Assim que os primeiros trabalhadores começaram a entrar descobriram que o problema da superfície não era nada comparado ao habitantes dos subterrâneos.

A mutação que afetava as todas as vítimas do holocausto agiu diferente em cada espécie e aqui embaixo, os monstros tornaram-se gigantescos e implacáveis.

Centenas de trabalhadores foram engolidos pela escuridão até que um plano de contingência fosse capaz de isolar o túnel com segurança suficiente para que fosse possível desobstruir as passagens.

Nós não tínhamos trabalho naquela época e a alimentação era muito escassa. Tínhamos que aceitar que o trem seria a salvação e que o risco de morte era melhor do que morrer de fome aos poucos.
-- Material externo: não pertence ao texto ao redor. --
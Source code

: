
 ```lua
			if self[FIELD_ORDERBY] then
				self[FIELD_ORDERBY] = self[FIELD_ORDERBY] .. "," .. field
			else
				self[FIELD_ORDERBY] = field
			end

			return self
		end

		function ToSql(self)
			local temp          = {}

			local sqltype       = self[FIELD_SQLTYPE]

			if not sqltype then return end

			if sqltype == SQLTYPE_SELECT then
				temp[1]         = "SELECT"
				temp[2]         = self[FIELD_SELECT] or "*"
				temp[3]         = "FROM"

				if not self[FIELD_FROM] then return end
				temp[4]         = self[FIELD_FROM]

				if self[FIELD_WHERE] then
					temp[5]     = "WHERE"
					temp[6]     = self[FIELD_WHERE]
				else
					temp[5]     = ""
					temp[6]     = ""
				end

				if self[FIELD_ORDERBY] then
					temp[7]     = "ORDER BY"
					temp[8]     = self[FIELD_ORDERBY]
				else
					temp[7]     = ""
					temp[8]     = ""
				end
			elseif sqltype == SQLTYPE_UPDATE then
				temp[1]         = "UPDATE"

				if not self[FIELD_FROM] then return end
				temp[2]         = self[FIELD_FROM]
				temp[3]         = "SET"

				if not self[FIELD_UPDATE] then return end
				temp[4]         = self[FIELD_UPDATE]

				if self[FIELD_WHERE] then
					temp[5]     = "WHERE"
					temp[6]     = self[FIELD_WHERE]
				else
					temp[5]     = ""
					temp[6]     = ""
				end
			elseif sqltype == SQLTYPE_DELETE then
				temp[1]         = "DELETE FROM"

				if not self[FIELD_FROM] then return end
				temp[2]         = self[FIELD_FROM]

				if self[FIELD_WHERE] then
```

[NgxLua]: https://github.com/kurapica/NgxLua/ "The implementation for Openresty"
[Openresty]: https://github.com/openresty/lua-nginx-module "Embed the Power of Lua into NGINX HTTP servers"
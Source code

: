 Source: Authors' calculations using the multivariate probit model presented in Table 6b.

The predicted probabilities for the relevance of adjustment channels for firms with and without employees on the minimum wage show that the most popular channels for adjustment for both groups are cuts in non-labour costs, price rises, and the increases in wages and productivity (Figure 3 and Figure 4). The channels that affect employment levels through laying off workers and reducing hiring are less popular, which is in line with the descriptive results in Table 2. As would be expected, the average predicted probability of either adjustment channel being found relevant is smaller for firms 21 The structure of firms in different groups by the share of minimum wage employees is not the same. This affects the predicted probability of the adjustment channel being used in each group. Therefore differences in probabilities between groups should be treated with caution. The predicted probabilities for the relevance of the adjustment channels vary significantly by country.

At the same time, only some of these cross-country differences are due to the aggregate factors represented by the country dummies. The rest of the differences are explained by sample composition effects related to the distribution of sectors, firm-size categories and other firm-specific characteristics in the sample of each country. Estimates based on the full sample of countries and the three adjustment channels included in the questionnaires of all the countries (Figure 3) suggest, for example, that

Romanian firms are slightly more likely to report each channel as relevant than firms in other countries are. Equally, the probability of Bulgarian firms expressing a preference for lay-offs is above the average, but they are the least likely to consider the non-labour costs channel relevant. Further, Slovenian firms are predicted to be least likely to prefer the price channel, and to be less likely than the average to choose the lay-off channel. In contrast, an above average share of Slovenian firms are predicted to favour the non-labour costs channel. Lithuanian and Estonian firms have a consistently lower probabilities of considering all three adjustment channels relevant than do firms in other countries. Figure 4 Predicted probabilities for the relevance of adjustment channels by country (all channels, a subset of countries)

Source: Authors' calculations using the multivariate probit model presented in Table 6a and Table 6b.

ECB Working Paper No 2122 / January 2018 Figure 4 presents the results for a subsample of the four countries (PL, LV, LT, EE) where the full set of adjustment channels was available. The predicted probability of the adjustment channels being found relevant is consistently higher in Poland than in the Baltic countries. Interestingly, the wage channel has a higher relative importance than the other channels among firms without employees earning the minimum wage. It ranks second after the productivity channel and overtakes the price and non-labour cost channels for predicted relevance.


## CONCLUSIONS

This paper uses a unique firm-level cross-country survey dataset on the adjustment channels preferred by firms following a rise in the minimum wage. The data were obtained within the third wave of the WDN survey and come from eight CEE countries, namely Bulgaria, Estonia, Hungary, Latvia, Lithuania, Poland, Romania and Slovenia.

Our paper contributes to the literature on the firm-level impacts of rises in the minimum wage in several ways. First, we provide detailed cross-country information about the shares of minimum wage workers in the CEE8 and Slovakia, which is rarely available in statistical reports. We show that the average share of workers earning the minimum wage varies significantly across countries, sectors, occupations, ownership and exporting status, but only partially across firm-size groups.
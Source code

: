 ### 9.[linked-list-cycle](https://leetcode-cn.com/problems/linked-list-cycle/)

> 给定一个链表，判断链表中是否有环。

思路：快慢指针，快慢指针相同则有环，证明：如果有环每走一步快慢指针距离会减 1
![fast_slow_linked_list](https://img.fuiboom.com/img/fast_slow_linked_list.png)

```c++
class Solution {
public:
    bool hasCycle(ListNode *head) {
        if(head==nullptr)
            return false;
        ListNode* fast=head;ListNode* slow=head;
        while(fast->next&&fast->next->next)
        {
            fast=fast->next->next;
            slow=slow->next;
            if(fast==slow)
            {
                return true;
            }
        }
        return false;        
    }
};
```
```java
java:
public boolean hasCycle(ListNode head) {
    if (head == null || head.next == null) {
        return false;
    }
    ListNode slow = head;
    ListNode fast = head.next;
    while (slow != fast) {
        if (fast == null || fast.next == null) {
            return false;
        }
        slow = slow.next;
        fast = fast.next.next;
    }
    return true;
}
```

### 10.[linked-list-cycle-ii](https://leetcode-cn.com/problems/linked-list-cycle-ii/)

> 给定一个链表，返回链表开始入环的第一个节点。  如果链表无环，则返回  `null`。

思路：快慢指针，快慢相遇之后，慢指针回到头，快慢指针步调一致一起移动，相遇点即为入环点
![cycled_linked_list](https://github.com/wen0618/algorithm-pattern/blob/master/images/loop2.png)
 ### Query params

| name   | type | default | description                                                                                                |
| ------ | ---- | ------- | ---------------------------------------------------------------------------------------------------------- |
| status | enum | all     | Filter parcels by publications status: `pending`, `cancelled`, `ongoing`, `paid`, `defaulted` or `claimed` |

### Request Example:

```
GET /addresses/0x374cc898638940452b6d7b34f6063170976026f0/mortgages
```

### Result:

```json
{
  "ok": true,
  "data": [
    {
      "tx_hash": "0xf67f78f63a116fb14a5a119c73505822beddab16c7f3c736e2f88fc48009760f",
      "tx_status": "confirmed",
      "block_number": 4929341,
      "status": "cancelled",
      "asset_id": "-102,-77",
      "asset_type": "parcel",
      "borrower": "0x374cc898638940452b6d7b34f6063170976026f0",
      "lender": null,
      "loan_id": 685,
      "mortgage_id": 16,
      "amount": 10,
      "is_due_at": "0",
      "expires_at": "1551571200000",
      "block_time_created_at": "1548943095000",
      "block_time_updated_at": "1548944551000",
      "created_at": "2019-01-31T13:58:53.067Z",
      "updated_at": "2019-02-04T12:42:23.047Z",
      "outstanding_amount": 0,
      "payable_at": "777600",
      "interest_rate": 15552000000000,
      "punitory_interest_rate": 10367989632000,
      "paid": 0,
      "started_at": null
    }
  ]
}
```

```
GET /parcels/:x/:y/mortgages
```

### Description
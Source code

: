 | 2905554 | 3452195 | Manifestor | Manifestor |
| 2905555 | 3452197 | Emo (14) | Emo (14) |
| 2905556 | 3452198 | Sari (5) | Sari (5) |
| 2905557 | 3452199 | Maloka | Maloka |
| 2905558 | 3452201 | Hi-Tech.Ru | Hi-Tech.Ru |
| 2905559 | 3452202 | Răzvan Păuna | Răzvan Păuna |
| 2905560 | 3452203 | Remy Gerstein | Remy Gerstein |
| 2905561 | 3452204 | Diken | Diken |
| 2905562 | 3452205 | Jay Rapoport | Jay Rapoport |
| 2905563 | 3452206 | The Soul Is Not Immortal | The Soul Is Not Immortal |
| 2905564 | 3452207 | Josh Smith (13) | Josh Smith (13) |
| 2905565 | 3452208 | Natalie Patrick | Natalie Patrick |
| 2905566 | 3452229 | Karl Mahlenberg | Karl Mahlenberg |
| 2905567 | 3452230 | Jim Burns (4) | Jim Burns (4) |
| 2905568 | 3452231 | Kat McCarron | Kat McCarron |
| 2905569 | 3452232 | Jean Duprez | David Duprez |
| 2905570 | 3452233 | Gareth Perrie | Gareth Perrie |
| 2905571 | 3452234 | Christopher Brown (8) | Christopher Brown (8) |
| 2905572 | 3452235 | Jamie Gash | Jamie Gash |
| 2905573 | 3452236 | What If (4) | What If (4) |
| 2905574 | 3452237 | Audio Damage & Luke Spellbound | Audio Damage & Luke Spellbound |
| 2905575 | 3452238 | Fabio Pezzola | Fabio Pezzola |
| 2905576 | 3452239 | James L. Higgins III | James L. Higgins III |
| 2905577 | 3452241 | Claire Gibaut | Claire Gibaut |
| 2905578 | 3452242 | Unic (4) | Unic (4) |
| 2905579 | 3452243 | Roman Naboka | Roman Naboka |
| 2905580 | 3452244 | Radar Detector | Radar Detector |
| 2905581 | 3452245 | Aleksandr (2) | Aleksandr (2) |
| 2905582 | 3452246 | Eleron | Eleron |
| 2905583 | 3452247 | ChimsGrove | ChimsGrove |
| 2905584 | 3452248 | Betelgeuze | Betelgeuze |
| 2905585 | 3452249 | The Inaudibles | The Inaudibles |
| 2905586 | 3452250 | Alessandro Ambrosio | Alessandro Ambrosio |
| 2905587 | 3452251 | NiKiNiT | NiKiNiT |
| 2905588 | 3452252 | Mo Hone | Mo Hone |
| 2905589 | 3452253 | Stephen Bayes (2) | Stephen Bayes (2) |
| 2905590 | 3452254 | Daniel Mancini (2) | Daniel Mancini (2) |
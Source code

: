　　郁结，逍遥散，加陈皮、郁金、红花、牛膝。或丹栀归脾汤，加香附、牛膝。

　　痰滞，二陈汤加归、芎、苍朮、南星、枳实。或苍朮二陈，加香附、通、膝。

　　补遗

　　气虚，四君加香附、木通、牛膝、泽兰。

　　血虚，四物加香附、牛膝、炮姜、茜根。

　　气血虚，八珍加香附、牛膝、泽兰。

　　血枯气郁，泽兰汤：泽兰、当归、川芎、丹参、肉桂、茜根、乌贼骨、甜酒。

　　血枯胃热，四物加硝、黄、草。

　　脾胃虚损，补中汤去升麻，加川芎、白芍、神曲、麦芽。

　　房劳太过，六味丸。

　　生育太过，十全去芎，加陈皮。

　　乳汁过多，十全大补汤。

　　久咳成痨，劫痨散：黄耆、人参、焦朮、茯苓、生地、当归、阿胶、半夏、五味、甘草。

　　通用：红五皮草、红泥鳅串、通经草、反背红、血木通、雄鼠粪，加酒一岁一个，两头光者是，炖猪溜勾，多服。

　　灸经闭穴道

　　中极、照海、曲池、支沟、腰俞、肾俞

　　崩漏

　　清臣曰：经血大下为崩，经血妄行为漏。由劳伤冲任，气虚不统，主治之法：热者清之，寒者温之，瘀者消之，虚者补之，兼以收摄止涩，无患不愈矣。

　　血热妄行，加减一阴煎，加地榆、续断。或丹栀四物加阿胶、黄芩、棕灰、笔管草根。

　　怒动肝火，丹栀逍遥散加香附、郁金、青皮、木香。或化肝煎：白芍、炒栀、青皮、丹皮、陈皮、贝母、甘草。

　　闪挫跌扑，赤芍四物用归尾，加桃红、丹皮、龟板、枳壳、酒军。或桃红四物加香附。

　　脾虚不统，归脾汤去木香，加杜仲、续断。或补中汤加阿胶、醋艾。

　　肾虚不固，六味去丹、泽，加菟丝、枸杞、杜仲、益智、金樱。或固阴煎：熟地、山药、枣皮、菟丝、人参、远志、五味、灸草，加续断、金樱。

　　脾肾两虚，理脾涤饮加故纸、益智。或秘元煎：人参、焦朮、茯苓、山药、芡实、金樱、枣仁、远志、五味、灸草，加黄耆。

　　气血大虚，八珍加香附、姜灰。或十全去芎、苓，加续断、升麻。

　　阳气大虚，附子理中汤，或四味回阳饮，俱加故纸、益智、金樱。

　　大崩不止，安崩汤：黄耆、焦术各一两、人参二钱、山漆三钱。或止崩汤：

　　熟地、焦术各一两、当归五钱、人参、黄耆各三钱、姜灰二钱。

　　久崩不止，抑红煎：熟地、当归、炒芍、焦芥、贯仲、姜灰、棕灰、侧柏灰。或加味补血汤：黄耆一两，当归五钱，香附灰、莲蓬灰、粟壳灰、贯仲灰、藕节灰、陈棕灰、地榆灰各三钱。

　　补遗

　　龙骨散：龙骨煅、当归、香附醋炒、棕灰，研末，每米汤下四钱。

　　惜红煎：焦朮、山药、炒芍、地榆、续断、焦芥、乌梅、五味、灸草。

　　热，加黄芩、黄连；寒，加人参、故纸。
Com o tempo mais e mais linhas foram reabertas e os acidentes nas viagens tornaram-se mais raros.

E aqui estou eu agora. Tirado dos devaneios pelo barulho das incontáveis travas, portas e sistemas de segurança. Comparado com o metro de antigamente, este é um trem de luxo. Poltronas confortáveis e espaçosas, monitores com a única rede de notícias que temos e o assunto continua sendo o Convex.

Cansei”

Viro para o lado e durmo. Cerca de uma hora de viagem, sem saber se chegarei ou não. “Deve ser mais ou menos, umas sete da manhã”, ouço alguém do meu lado. “Pelo menos o atraso não é nossa culpa.”- Alguém responde. Um leve som de riso se espalha pelo vagão, momentos antes do freio de emergência ser acionado e dos gritos dos soldados virem dos últimos vagões.

Sons abafados de tiros partem de dentro para fora e um urro colossal vem seguido do chacoalhar do trem e de outro urro.

Pelos monitores das câmeras de fora é possível ver a sombra de algo parecido com uma minhoca gigante, e a visão noturna dá a impressão de tentáculos saindo da boca.

Um alarme soa e o trem começa a acelerar novamente. Dessa vez a velocidade é bem maior do que a normal, e mais uma vez olhando pelo monitor, vejo o pulso de energia em volta do metal das antenas, seguindo em ondas pelos cabos até o final.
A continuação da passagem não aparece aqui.